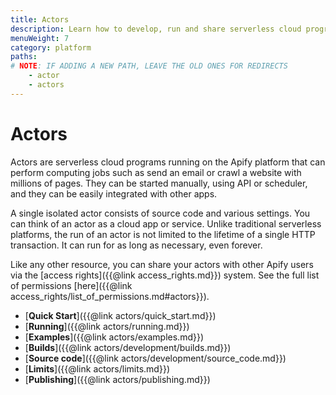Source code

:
 ```yaml
---
title: Actors
description: Learn how to develop, run and share serverless cloud programs. Create your own web scraping and automation tools and publish them on the Apify platform.
menuWeight: 7
category: platform
paths:
# NOTE: IF ADDING A NEW PATH, LEAVE THE OLD ONES FOR REDIRECTS
    - actor
    - actors
---
```


# Actors

Actors are serverless cloud programs running on the Apify platform that can perform computing jobs such
as send an email or crawl a website with millions of pages.
They can be started manually, using API or scheduler, and they can be easily integrated with other apps.

A single isolated actor consists of source code and various settings. You can think of an actor as a cloud app or service. Unlike traditional serverless platforms, the run of an actor is not limited to the lifetime of a single HTTP transaction. It can run for as long as necessary, even forever.

Like any other resource, you can share your actors with other Apify users via the [access rights]({{@link access_rights.md}}) system. See the full list of permissions [here]({{@link access_rights/list_of_permissions.md#actors}}).

* [**Quick Start**]({{@link actors/quick_start.md}})
* [**Running**]({{@link actors/running.md}})
* [**Examples**]({{@link actors/examples.md}})
* [**Builds**]({{@link actors/development/builds.md}})
* [**Source code**]({{@link actors/development/source_code.md}})
* [**Limits**]({{@link actors/limits.md}})
* [**Publishing**]({{@link actors/publishing.md}})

What the task asks. Which lines of the data contain the string "development"? Copy each of them.

Solution to this task.
* [**Builds**]({{@link actors/development/builds.md}})
* [**Source code**]({{@link actors/development/source_code.md}})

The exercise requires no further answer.